In a Teaching for Mastery Work Group you will:
- collaborate with colleagues from other local schools to share best practice
- get individual school support and guidance from a local leader of maths education (LLME)
- take away ideas to help your students become more confident mathematicians, ready to tackle GCSEs and A levels
- introduce and embed teaching for mastery in your classroom and department
The fully funded programme enables you and another teacher from your school to become ‘Mastery Advocates’. Initially you will be part of a Work Group for a year. You will also get in-school support from a Mastery Specialist. Beyond this, you will continue to work with your local Maths Hub and take part in a Work Group as you embed mastery across your department.
This opportunity is suitable for teachers with the commitment, experience and authority to lead developmental work across the department. It requires the support of your headteacher or a member of SLT.
What is the cost?
The Secondary Teaching for Mastery Development project is fully funded by the Maths Hubs Programme so is free to participating schools.
What will you learn?
Hear from teachers who have taken part in a Work Group:
Ben Bentley, Head of Maths of Yavneh College, said about our Development Mastery Workgroup:
“The Mastery Development group was a real eye opener for us. It made us understand the importance of the sequence of questioning and not just giving pupils a random selection of questions to complete that relates to examples done in class. It gave us much more clarity on how to challenge pupils with reasoning questions as well as how to represent maths. Our department rarely used manipulatives before the Mastery Development group but now use them on a more regular basis. We now have Departmental meetings every fortnight where we share different methods and representations of maths. We love using variation theory to create resources. Our year 8 cohort are the first year to learn in the Mastery Maths style and the use of mathematical language of our year 8 pupils is far superior to many of our KS4 pupils of similar ability. It is definitely a group that we would recommend.”

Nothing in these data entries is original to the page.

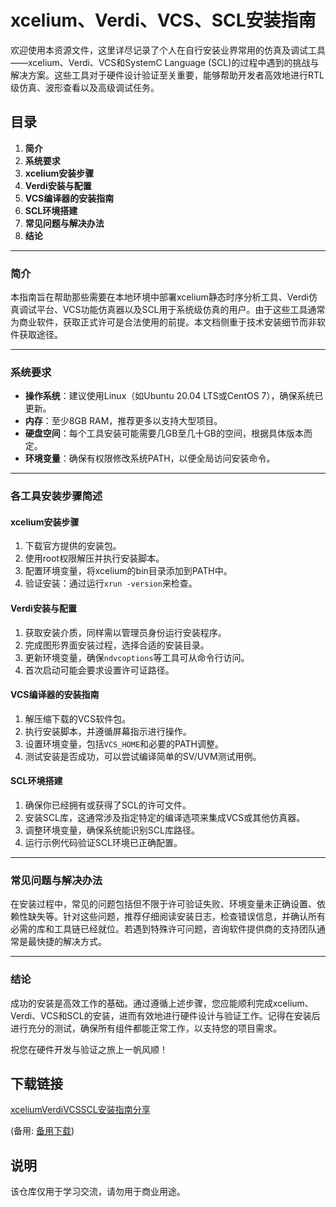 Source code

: # xcelium、Verdi、VCS、SCL安装指南

欢迎使用本资源文件，这里详尽记录了个人在自行安装业界常用的仿真及调试工具——xcelium、Verdi、VCS和SystemC Language (SCL)的过程中遇到的挑战与解决方案。这些工具对于硬件设计验证至关重要，能够帮助开发者高效地进行RTL级仿真、波形查看以及高级调试任务。

## 目录

1. **简介**
2. **系统要求**
3. **xcelium安装步骤**
4. **Verdi安装与配置**
5. **VCS编译器的安装指南**
6. **SCL环境搭建**
7. **常见问题与解决办法**
8. **结论**

---

### 简介

本指南旨在帮助那些需要在本地环境中部署xcelium静态时序分析工具、Verdi仿真调试平台、VCS功能仿真器以及SCL用于系统级仿真的用户。由于这些工具通常为商业软件，获取正式许可是合法使用的前提。本文档侧重于技术安装细节而非软件获取途径。

---

### 系统要求

- **操作系统**：建议使用Linux（如Ubuntu 20.04 LTS或CentOS 7），确保系统已更新。
- **内存**：至少8GB RAM，推荐更多以支持大型项目。
- **硬盘空间**：每个工具安装可能需要几GB至几十GB的空间，根据具体版本而定。
- **环境变量**：确保有权限修改系统PATH，以便全局访问安装命令。

---

### 各工具安装步骤简述

#### xcelium安装步骤
1. 下载官方提供的安装包。
2. 使用root权限解压并执行安装脚本。
3. 配置环境变量，将xcelium的bin目录添加到PATH中。
4. 验证安装：通过运行`xrun -version`来检查。

#### Verdi安装与配置
1. 获取安装介质，同样需以管理员身份运行安装程序。
2. 完成图形界面安装过程，选择合适的安装目录。
3. 更新环境变量，确保`ndvcoptions`等工具可从命令行访问。
4. 首次启动可能会要求设置许可证路径。

#### VCS编译器的安装指南
1. 解压缩下载的VCS软件包。
2. 执行安装脚本，并遵循屏幕指示进行操作。
3. 设置环境变量，包括`VCS_HOME`和必要的PATH调整。
4. 测试安装是否成功，可以尝试编译简单的SV/UVM测试用例。

#### SCL环境搭建
1. 确保你已经拥有或获得了SCL的许可文件。
2. 安装SCL库，这通常涉及指定特定的编译选项来集成VCS或其他仿真器。
3. 调整环境变量，确保系统能识别SCL库路径。
4. 运行示例代码验证SCL环境已正确配置。

---

### 常见问题与解决办法
在安装过程中，常见的问题包括但不限于许可验证失败、环境变量未正确设置、依赖性缺失等。针对这些问题，推荐仔细阅读安装日志，检查错误信息，并确认所有必需的库和工具链已经就位。若遇到特殊许可问题，咨询软件提供商的支持团队通常是最快捷的解决方式。

---

### 结论
成功的安装是高效工作的基础。通过遵循上述步骤，您应能顺利完成xcelium、Verdi、VCS和SCL的安装，进而有效地进行硬件设计与验证工作。记得在安装后进行充分的测试，确保所有组件都能正常工作，以支持您的项目需求。

祝您在硬件开发与验证之旅上一帆风顺！

## 下载链接
[xceliumVerdiVCSSCL安装指南分享](https://pan.quark.cn/s/02b4d7a2a7af) 

(备用: [备用下载](https://pan.baidu.com/s/15UUxLS_o-e9bqrZYgZ8uMw?pwd=1234))

## 说明

该仓库仅用于学习交流，请勿用于商业用途。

Donna Singleton, Head of Mathematics, Kings James Royston Academy, says about the mastery approach:
“Like many, I have always been an advocate of teaching using mastery methods in primary school. I came to teaching mastery a bit through the back door. I was reading about methods that I didn’t know were mastery-based. They made so much sense I decided to try them. The impact on learning was immediate and measurable. Students began to truly understand concepts, develop real number sense and understand how changing certain numbers would affect the answer. With nothing to lose, I began using mastery methods with both high and low attaining pupils. In both cases, deeper understanding was evident. Last year, one of my year 10 foundation students forgot the Pythagorean theorem during his end of year exam. He decided to tackle the problem using trigonometry instead.
I haven’t entirely changed the way I teach. I have only made small changes so that things I do all have more impact.
I have begun developing mastery in my team. They love it!.”